#### MATERIAL TO PROCESS:
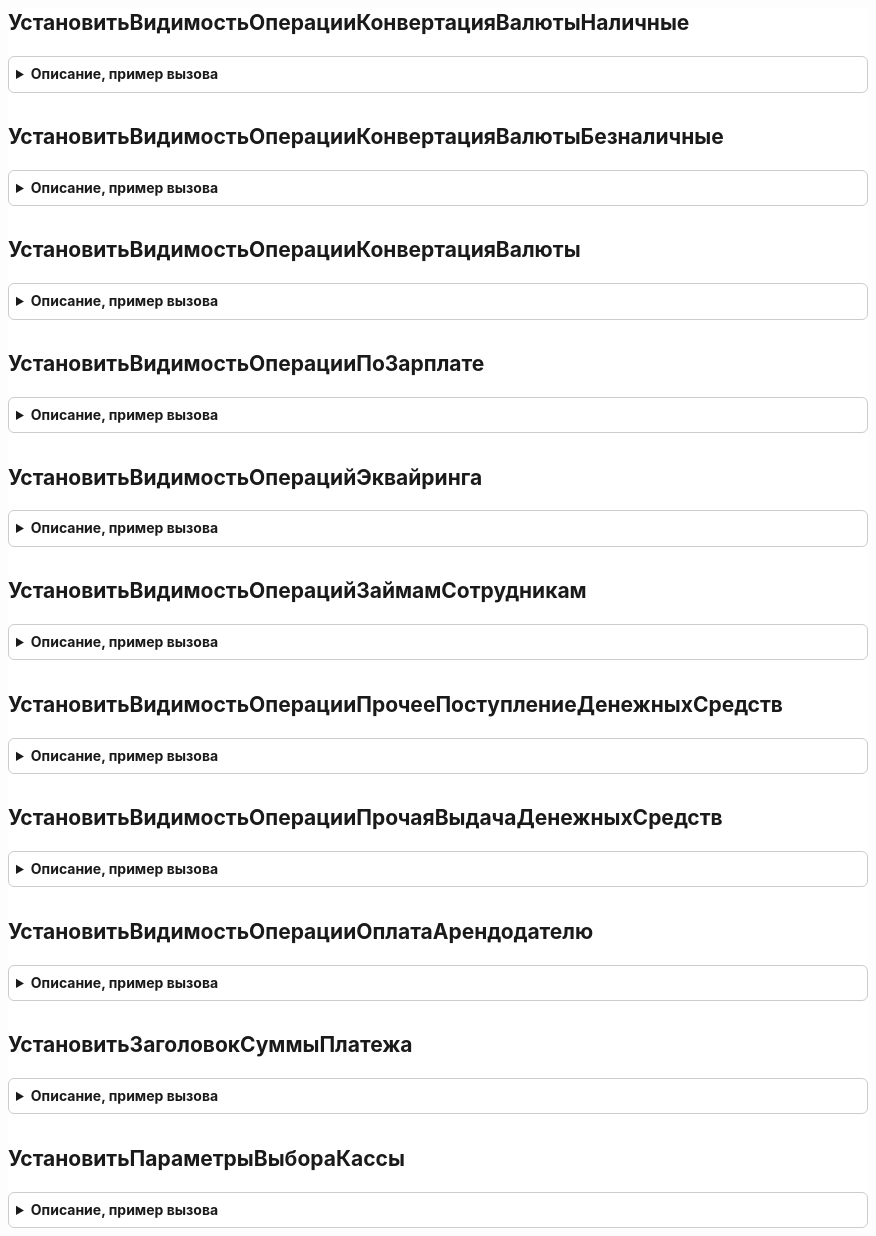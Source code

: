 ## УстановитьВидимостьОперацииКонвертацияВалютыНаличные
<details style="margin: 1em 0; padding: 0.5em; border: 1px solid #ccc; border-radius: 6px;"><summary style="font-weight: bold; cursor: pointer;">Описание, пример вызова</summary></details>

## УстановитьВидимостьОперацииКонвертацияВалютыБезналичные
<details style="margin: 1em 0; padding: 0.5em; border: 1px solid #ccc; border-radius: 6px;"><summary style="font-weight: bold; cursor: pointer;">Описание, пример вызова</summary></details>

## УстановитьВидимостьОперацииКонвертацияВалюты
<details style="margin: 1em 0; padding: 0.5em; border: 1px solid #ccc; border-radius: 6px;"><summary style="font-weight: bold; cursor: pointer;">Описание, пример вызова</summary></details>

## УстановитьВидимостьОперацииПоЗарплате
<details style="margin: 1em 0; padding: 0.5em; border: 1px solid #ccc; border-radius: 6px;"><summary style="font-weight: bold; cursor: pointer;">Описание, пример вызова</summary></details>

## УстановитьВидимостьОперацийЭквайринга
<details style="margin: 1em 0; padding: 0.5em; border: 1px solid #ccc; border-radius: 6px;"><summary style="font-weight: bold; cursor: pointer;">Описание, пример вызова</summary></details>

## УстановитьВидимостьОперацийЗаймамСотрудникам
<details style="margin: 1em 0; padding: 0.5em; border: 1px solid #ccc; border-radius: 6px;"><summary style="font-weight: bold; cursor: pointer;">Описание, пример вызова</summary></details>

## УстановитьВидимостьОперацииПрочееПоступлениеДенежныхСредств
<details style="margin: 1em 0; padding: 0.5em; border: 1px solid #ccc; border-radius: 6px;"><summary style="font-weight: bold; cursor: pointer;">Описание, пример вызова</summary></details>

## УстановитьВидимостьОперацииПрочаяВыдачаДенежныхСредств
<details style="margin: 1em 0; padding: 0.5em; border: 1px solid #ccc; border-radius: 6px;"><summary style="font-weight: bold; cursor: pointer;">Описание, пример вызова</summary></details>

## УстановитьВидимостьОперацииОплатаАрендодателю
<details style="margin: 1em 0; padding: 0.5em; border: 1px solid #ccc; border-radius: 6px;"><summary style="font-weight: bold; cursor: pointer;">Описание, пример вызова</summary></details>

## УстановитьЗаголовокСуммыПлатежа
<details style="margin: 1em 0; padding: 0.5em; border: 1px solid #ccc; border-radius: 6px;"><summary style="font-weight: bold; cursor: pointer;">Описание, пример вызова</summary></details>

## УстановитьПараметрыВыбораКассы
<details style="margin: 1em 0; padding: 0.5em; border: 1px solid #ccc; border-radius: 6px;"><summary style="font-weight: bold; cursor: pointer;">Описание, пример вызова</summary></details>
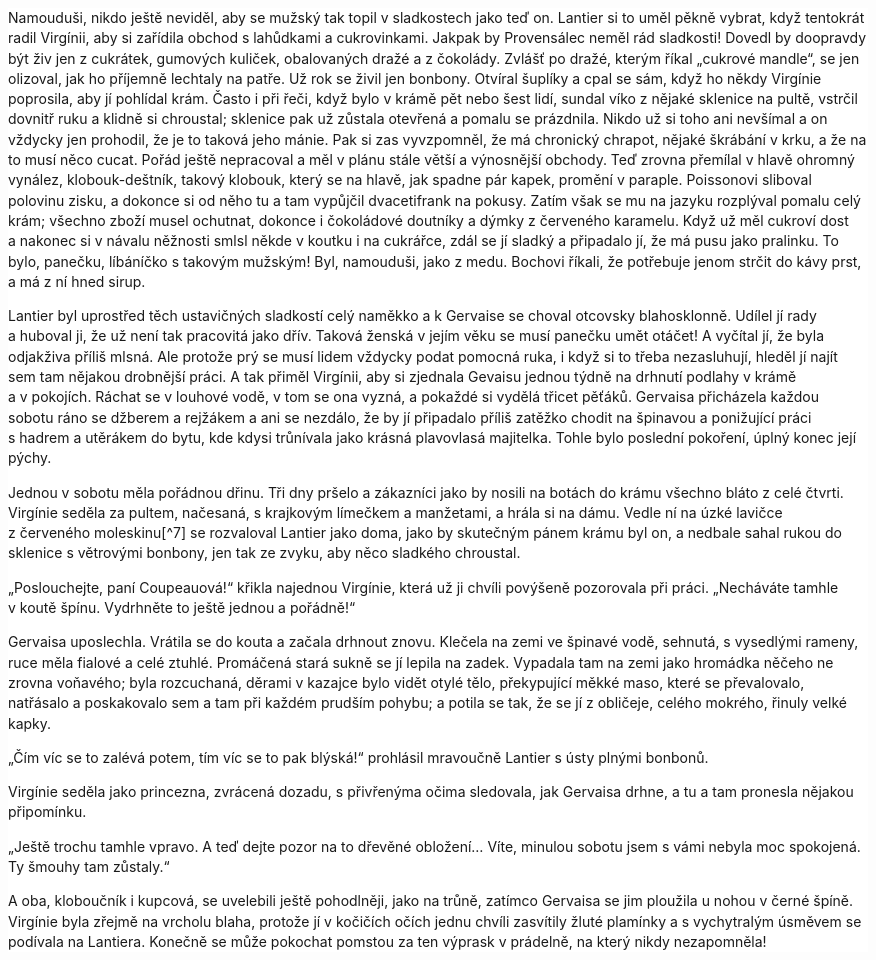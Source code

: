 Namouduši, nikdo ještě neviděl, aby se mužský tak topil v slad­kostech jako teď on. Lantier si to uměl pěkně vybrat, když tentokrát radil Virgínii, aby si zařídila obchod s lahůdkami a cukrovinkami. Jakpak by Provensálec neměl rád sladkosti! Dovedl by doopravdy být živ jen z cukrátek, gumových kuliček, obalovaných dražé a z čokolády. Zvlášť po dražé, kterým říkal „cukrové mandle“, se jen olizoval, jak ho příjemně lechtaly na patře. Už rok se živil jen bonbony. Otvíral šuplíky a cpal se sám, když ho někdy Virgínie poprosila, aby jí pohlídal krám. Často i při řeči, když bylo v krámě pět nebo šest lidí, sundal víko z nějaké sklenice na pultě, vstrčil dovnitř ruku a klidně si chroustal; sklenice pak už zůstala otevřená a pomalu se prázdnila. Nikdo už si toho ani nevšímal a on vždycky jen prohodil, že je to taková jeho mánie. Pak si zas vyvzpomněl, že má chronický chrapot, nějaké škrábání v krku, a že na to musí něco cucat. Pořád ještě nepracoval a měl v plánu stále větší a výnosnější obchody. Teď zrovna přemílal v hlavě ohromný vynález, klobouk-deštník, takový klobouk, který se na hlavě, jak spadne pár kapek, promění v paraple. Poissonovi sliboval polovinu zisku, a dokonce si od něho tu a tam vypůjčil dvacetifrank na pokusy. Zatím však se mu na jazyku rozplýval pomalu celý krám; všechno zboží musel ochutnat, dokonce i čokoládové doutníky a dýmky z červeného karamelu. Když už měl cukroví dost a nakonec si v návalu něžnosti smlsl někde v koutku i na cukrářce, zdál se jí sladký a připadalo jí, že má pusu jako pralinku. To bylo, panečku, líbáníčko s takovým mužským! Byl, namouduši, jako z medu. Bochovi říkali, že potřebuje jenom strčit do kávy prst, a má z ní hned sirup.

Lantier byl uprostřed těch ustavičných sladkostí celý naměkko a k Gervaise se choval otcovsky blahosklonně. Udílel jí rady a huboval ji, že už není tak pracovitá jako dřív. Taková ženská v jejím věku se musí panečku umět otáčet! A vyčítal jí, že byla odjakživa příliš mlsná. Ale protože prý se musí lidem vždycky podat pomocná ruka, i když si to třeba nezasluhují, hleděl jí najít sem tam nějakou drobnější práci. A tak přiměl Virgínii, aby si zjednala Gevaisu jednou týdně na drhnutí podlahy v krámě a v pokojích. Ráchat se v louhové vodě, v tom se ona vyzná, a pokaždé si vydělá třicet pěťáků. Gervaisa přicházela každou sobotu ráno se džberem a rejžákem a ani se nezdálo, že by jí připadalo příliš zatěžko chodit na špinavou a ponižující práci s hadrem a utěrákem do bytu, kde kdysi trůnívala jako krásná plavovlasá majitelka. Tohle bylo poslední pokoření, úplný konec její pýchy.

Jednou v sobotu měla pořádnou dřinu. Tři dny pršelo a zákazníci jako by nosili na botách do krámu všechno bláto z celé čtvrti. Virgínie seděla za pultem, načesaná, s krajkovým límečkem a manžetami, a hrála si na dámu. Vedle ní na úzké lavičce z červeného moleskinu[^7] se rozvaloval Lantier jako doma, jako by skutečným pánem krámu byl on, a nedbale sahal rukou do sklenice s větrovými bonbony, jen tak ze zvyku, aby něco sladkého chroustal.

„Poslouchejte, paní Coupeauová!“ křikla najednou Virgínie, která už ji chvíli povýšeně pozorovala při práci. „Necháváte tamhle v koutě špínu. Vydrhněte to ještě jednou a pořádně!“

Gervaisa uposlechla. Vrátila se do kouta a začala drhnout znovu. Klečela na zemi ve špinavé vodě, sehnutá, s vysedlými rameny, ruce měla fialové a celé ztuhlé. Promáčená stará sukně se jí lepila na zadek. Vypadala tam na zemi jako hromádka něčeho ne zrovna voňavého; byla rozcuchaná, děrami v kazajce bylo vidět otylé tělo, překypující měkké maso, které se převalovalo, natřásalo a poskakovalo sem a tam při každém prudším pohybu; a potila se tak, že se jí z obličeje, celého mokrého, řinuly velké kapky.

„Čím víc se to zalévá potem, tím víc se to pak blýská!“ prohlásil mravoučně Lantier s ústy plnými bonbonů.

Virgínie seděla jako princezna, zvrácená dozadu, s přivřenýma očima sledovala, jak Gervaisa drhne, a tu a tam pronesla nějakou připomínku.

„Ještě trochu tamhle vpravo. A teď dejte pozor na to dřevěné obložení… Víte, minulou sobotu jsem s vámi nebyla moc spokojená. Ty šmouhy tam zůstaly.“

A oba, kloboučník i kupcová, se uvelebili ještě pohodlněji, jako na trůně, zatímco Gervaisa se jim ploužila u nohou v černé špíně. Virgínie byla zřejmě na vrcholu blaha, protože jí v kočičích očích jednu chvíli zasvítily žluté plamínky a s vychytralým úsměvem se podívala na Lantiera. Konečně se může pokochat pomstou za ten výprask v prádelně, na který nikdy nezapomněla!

#### AIM OF THE TASK:
Nothing should appear in the answer except the lines above from the line with "Jednou v sobotu měla" through the line with "Gervaisa uposlechla. Vrátila", both included, written out exactly.

#### EXPECTED ANSWER:
Jednou v sobotu měla pořádnou dřinu. Tři dny pršelo a zákazníci jako by nosili na botách do krámu všechno bláto z celé čtvrti. Virgínie seděla za pultem, načesaná, s krajkovým límečkem a manžetami, a hrála si na dámu. Vedle ní na úzké lavičce z červeného moleskinu[^7] se rozvaloval Lantier jako doma, jako by skutečným pánem krámu byl on, a nedbale sahal rukou do sklenice s větrovými bonbony, jen tak ze zvyku, aby něco sladkého chroustal.

„Poslouchejte, paní Coupeauová!“ křikla najednou Virgínie, která už ji chvíli povýšeně pozorovala při práci. „Necháváte tamhle v koutě špínu. Vydrhněte to ještě jednou a pořádně!“

Gervaisa uposlechla. Vrátila se do kouta a začala drhnout znovu. Klečela na zemi ve špinavé vodě, sehnutá, s vysedlými rameny, ruce měla fialové a celé ztuhlé. Promáčená stará sukně se jí lepila na zadek. Vypadala tam na zemi jako hromádka něčeho ne zrovna voňavého; byla rozcuchaná, děrami v kazajce bylo vidět otylé tělo, překypující měkké maso, které se převalovalo, natřásalo a poskakovalo sem a tam při každém prudším pohybu; a potila se tak, že se jí z obličeje, celého mokrého, řinuly velké kapky.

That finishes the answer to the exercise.